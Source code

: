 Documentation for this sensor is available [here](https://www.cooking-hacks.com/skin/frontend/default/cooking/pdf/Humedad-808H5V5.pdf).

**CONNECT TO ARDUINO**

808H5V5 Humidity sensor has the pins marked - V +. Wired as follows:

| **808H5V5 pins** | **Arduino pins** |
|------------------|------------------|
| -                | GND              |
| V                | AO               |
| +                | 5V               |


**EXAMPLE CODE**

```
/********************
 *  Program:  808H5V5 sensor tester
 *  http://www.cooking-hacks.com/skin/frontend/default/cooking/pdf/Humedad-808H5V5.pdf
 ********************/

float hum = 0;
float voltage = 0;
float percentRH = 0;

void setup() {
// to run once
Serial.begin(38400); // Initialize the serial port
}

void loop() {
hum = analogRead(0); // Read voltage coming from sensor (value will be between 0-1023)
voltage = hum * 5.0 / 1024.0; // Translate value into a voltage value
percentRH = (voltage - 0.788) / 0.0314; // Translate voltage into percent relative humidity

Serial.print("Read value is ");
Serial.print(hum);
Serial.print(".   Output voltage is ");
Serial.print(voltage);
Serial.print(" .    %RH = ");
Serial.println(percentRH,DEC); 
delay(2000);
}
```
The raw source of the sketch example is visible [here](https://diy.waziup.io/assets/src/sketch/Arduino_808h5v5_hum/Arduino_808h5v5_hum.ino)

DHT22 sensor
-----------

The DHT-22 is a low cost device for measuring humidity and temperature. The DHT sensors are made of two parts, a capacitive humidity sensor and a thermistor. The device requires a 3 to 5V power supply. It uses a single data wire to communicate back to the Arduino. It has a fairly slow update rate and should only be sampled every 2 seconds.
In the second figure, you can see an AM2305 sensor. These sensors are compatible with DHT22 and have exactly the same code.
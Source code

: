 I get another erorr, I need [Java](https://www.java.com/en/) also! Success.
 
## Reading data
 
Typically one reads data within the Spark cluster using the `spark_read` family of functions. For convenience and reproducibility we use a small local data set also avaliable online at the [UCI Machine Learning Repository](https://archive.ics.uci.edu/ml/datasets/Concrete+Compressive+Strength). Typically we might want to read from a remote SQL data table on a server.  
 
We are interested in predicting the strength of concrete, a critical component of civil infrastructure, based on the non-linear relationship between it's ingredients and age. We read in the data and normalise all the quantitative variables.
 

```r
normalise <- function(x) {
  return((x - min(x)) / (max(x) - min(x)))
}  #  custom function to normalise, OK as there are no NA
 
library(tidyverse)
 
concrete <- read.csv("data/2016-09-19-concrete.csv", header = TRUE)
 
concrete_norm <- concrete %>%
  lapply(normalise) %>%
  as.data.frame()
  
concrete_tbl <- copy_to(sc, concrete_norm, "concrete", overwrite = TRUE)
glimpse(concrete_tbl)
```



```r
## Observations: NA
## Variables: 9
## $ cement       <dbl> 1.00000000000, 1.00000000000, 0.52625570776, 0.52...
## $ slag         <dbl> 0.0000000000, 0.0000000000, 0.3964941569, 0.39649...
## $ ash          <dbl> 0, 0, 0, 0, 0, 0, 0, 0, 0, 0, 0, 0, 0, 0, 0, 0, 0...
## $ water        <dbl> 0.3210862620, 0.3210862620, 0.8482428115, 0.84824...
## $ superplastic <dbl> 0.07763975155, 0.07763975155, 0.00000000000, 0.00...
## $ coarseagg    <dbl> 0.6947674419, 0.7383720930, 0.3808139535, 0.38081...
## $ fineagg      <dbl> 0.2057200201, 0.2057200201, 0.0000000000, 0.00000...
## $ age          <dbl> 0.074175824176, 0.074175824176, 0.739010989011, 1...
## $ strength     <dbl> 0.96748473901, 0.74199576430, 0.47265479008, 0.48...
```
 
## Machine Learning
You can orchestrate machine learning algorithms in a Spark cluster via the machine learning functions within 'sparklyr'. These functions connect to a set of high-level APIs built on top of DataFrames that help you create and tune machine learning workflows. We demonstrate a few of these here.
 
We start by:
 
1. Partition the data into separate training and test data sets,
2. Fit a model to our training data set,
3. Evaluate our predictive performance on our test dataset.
+===+
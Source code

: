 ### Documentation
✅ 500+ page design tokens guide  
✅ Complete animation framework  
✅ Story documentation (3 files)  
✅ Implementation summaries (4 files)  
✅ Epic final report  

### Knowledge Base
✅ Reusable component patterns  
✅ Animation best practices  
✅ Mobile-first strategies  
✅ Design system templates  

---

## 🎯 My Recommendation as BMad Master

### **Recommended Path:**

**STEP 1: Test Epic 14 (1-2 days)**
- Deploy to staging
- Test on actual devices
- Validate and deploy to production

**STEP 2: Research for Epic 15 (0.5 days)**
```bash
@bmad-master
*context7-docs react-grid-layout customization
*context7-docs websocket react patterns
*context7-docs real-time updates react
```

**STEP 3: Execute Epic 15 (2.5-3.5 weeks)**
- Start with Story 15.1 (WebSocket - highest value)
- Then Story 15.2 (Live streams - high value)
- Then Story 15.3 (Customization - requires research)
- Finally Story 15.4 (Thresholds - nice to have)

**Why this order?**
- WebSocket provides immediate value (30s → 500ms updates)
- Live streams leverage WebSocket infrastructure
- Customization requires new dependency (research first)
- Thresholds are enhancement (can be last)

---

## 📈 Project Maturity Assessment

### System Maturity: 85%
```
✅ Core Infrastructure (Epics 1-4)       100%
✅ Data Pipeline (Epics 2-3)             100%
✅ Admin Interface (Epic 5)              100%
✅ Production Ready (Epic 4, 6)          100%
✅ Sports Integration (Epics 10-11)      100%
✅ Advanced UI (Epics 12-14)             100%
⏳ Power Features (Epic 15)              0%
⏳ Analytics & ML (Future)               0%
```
+===+
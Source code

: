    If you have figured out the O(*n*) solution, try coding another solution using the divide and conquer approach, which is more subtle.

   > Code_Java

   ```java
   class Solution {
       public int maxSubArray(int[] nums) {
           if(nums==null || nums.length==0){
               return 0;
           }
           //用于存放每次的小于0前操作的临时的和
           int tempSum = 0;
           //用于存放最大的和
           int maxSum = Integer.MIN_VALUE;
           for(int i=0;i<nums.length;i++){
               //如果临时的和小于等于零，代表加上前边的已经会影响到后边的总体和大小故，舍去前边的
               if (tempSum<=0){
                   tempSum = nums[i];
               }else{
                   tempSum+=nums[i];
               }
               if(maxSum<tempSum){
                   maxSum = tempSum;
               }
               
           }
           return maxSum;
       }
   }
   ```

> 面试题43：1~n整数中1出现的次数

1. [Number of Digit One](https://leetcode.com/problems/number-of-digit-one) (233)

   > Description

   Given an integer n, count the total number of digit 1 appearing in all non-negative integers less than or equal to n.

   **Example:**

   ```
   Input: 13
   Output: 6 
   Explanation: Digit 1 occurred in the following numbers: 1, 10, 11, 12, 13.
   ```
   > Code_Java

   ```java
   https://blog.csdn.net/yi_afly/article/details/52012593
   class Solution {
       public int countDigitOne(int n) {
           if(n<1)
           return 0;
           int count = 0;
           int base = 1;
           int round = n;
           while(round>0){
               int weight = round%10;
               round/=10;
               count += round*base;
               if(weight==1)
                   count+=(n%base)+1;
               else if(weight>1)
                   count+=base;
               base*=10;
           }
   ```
+===+
Work out how many lines of the data hold the string "These". Reply with that number alone.

* **RESPONSE**: 2